I feared that if I saw his face again, I would be reminded of him, of that morning when I sent him off, the dew of dawn still lingering between his brows, walking ahead of me, as always, breaking through the mist of the small town.
I knew it was Wei Yan who secretly helped me with the funeral arrangements.
There were quite a few mourners, and I was busy attending to them, rushing through the day. But at night, everything seemed to remind me of him.
I remembered the kite he helped me fly when I was little, the Taiyi Pig made from small paper strips, soaring far, far away.
He always lived simply; if it weren’t for my return, he wouldn’t have bothered with lavish meals. That day, he said the fish was the last one left by the fish vendor, and he hurried to buy it because I had come back.
On the fourth day after Dad’s passing, Wei Yan came too.
I didn’t know how to look at him.
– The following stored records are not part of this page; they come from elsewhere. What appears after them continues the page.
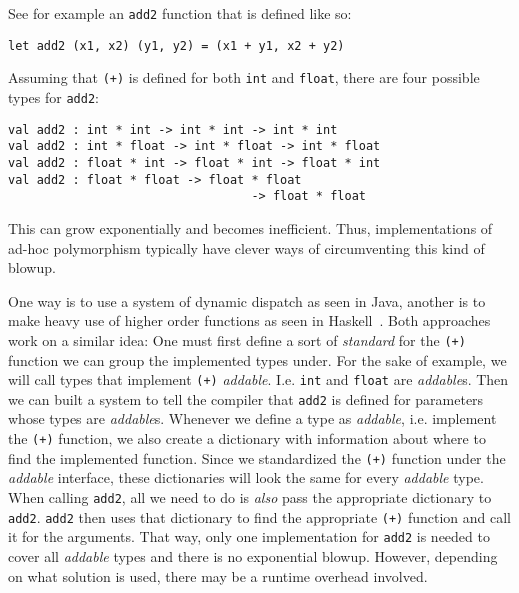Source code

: See for example an \verb|add2| function that is defined like so:
\begin{verbatim}
let add2 (x1, x2) (y1, y2) = (x1 + y1, x2 + y2)
\end{verbatim}
Assuming that \verb|(+)| is defined for both \verb|int| and \verb|float|, there are four possible types for \verb|add2|:
\begin{verbatim}
val add2 : int * int -> int * int -> int * int
val add2 : int * float -> int * float -> int * float
val add2 : float * int -> float * int -> float * int
val add2 : float * float -> float * float
                                  -> float * float
\end{verbatim}
This can grow exponentially and becomes inefficient. Thus, implementations of ad-hoc polymorphism typically have clever ways of circumventing this kind of blowup.

One way is to use a system of dynamic dispatch as seen in Java, another is to make heavy use of higher order functions as seen in Haskell~\cite{type-classes-original}. Both approaches work on a similar idea: One must first define a sort of \textit{standard} for the \verb|(+)| function we can group the implemented types under. For the sake of example, we will call types that implement \verb|(+)| \textit{addable}. I.e. \verb|int| and \verb|float| are \textit{addable}s. Then we can built a system to tell the compiler that \verb|add2| is defined for parameters whose types are \textit{addable}s. Whenever we define a type as \textit{addable}, i.e. implement the \verb|(+)| function, we also create a dictionary with information about where to find the implemented function. Since we standardized the \verb|(+)| function under the \textit{addable} interface, these dictionaries will look the same for every \textit{addable} type. When calling \verb|add2|, all we need to do is \textit{also} pass the appropriate dictionary to \verb|add2|. \verb|add2| then uses that dictionary to find the appropriate \verb|(+)| function and call it for the arguments. That way, only one implementation for \verb|add2| is needed to cover all \textit{addable} types and there is no exponential blowup. However, depending on what solution is used, there may be a runtime overhead involved.
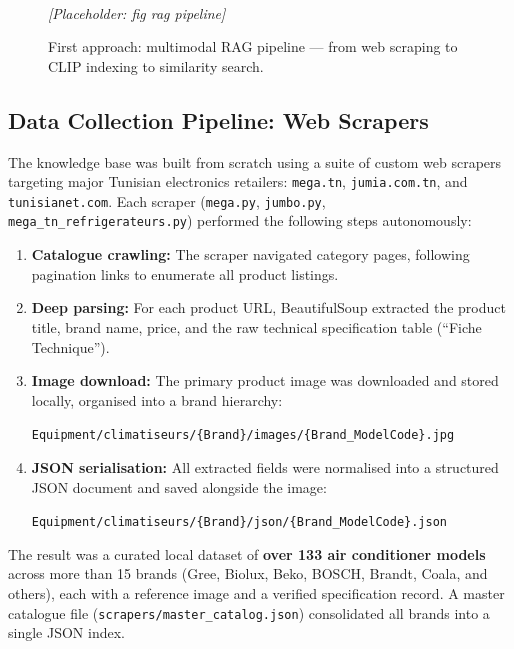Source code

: \begin{figure}[htbp]
  \centering
  \framebox[\linewidth]{\rule{0pt}{4cm}}
  \\[4pt]
  {\small\textit{[Placeholder: fig rag pipeline]}}  
  
  \caption{First approach: multimodal RAG pipeline — from web scraping to CLIP indexing to similarity search.}
  \label{fig:ch4-rag-pipeline}
\end{figure}

\subsection{Data Collection Pipeline: Web Scrapers}

The knowledge base was built from scratch using a suite of custom web scrapers targeting major Tunisian electronics retailers: \texttt{mega.tn}, \texttt{jumia.com.tn}, and \texttt{tunisianet.com}. Each scraper (\texttt{mega.py}, \texttt{jumbo.py}, \texttt{mega\_tn\_refrigerateurs.py}) performed the following steps autonomously:

\begin{enumerate}
  \item \textbf{Catalogue crawling:} The scraper navigated category pages, following pagination links to enumerate all product listings.
  \item \textbf{Deep parsing:} For each product URL, BeautifulSoup extracted the product title, brand name, price, and the raw technical specification table (``Fiche Technique'').
  \item \textbf{Image download:} The primary product image was downloaded and stored locally, organised into a brand hierarchy:
  \begin{center}
    \texttt{Equipment/climatiseurs/\{Brand\}/images/\{Brand\_ModelCode\}.jpg}
  \end{center}
  \item \textbf{JSON serialisation:} All extracted fields were normalised into a structured JSON document and saved alongside the image:
  \begin{center}
    \texttt{Equipment/climatiseurs/\{Brand\}/json/\{Brand\_ModelCode\}.json}
  \end{center}
\end{enumerate}

The result was a curated local dataset of \textbf{over 133 air conditioner models} across more than 15 brands (Gree, Biolux, Beko, BOSCH, Brandt, Coala, and others), each with a reference image and a verified specification record. A master catalogue file (\texttt{scrapers/master\_catalog.json}) consolidated all brands into a single JSON index.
It felt like events from just a few months ago had torn us apart. Wei Yan, dressed in a black trench coat, bowed his head as he entered the memorial hall, and we just silently stared at each other.
“My condolences.”
His voice always managed to stir the deepest emotions within me.
“Go away.”
The sunset dipped into the gray edges of the city, and I lowered my head to avoid looking at him. The town was silent, and most of the mourners had visited. He stood before me, his shadow enveloping me.
“If you want to cry, just cry.”
His words, always soft and low, seemed to deliberately provoke emotions, tugging at my heart.
These past few days, I’ve been muddling through, thinking I was calm, believing I could accept losing someone. But because of his words, all my efforts crumbled.
Dad’s portrait was his favorite photo.
He had bragged about it to me over the phone, telling me to visit that photo studio next time.
But at some point, the color turned to black and white, and that phone call would never come again.
I never imagined I would cry so hysterically.
Wei Yan sat beside me, listening to my sobs. As I cried, I thought of him and directed my anger at him.
“You’re no good either!”
I turned to glare at him, only to be pulled into his arms.
I struggled, but his hand held my waist firmly, his chin resting on top of my head.
“Yeah.”
“Let go of me, let go of me, Wei Yan!!”
He didn’t move, continuing to hold me tightly in his embrace.
I wiped all my tears on his trench coat, and he didn’t mind. After a long while, he looked down at me.
He seemed to catch the anger in my eyes and paused for a moment.
“If I had caught up with you that day, would you not hate me so much?”
I didn’t answer him. The wind blew, rustling the fallen leaves.
He let go of me and reached out to tidy my hair.
That day, the sunset just dipped into the shimmering lake in the distance.
His eyes were filled with panic and helplessness as he grasped my shoulders.
“Do you really not want me anymore?”
In the fading light of the distant sky, it took me a long time to find my voice.
“You were the one who didn’t want me first, Wei Yan.”